Average Credit Score for Home Buyer Mortgage Loans: 2017 Update
According to Ellie Mae’s “Origination Insight Report,” that was the average credit score among home buyers that went the mortgage loan route in April of 2017. Any credit score of 700 or above is typically considered a “very good” score, characteristic of someone deemed to be a good consumer. When it comes to credit scores, higher is always better, and higher scores typically qualify consumers for lower home loan interest rates. This can represent a significant long-term savings on either a 15- or 30-year mortgage.
Home Buyer Credit Scores Explained
While the 722 credit score is the average of all home buyers that sought a mortgage loan in the month of April 2017, the Ellie Mae report’s data analysis extends beyond just this. For instance, it includes credit score data based on the types of mortgages that were sought in the particular month. The average score for those who bought with a conventional mortgage was 753, for those who bought with an FHA loan, 684, and for those that purchased with a VA loan, 708.
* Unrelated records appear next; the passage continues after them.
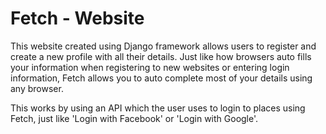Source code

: # Fetch - Website

This website created using Django framework allows users to register and create a new profile with all their details.
Just like how browsers auto fills your information when registering to new websites or entering login information, Fetch allows you
to auto complete most of your details using any browser.

This works by using an API which the user uses to login to places using Fetch, just like 'Login with Facebook' or 'Login with Google'.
Buying a Home with Good or Poor Credit
While the 722 number was the average credit score for purchasing a home in April 2017, that’s not to say that those with lower credit scores that fall into the “good,” “fair” or “poor” range would be unable to qualify for such a loan. However, if they are approved, their credit score will likely reflect the interest rate that would accompany their home loan. Generally speaking, the higher the credit score, the lower the interest rate. Over time, the savings can add up. In fact, consumers with good credit and low interest rates may save tens of thousands of dollars over the course of a home loan tenure compared to consumers with fair credit and high interest rates.
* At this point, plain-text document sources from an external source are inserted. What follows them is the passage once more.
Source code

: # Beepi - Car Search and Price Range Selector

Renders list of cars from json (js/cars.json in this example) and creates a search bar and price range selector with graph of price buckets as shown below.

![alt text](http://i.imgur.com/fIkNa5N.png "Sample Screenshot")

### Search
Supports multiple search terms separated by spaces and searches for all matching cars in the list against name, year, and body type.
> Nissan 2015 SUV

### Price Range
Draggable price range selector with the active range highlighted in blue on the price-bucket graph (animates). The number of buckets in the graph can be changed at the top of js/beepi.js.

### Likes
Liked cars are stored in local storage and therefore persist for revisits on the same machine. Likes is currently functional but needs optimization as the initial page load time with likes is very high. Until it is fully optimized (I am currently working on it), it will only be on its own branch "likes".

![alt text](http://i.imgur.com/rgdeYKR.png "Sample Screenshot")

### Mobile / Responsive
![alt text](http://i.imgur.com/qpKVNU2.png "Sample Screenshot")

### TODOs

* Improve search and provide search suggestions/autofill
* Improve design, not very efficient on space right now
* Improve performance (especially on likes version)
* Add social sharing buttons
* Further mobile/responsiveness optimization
So if you’re among the consumer base with a credit score that may be on the bubble of getting approved for a home loan or just want to boost your score to earn a better interest rate on a home loan, you might be wondering what you can do. Here’s a look at some credit repair tactics to think about:
- Pay all bills on time. Late payments can cause your credit score to take a hit, especially if you’re regularly doing it. Set reminders and alerts, or arrange for auto bill pay if you can.
- Pay down debts: Try to always keep your debt-to-credit ratio, or credit utilization, at about 30 percent for a better score. For instance, if you have a credit card limit of $10,000, try to carry a balance of no more than $3,000 at once.
- Reduce your debt by paying off high-interest loans and credit cards first.
- Check your credit report for errors.